The state posted YouTube videos in those two languages in mid-May but their viewership was limited -- 1,000 views for one and 150 for the other.
Tim Brown, infectious disease expert at the East-West Center, suggests the state first take a traditional marketing approach to the problem. That means identifying key populations, drafting messages directed at them, and then working with members of those communities to design and test the actual messages to be sent out.
Brown said if the state is able to set up the needed services and structures, they should be supported even after the pandemic.
“If we actually do stand up some response that goes beyond the health sector, that engages the various social sectors, that engages the communities, that engages the other organizations that need to be part of this. They can work with employers, for example, to guarantee that people don't lose their job because they have to go into isolation,” he said.
“This will not be the last outbreak of infectious disease. If we had systems like that set up, we would have detected the spread of COVID within these communities much, much earlier.”
One region of the country that has drawn praise for its supports and relationships within the Pacific Islander community is Portland, Oregon, which is part of Multnomah County.
Virginia Luka is the program specialist senior for the Pacific Islander community within the Multnomah County Health Department.
The program oversees a Pacific Islander Coalition that quickly jumped into action to support the community through the pandemic.
“We provided them with a test, but we also provided them with resources.
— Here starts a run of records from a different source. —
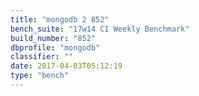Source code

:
 ```yaml
---
title: "mongodb 2 852"
bench_suite: "17w14 CI Weekly Benchmark"
build_number: "852"
dbprofile: "mongodb"
classifier: ""
date: 2017-04-03T05:12:19
type: "bench"
---
```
So we gave them PPE. We gave them N-95 masks. We gave them printed flyers that were in different languages that told people about what is COVID, how can you protect your family,” she said.
“In a couple of the test sites, we even gave gift cards out to just let them know, 'Hey, we don't know, you know, what you're going through in your life, but here's a gift card that you can go shopping with or pay a bill.'”
Hawaii lacks a position like Luka’s in its health department. If it were to create one, it would take time: Luka said it took her about a year to fully organize the coalition.
But to start, the state could identify those in the community who have already built trusted relationships with the Pacific Islander community and Pacific Islanders themselves who can help the effort.
Luka said the state could also consider paying those community members so they don’t have to do the organizing work on top of their full-time jobs.
She said the coalition and her job have been critical in getting services to the Pacific Islander community, not just in Multnomah County but throughout Oregon.
“If we didn't have those things, I think, oh gosh, it would be heartbreaking,” she said. “I think more of us would be sick and dying, honestly, without the access to resources and the support systems.”
Pacific Islanders make up just 4% of Hawaii’s population. However, they account for 31 percent of those infected -- more than any other racial group.
Conpare that to Multnomah County, where Native Hawaiians and Pacific Islanders make up just 2% of the county’s COVID-19 cases. It’s the second lowest for a racial group in the area.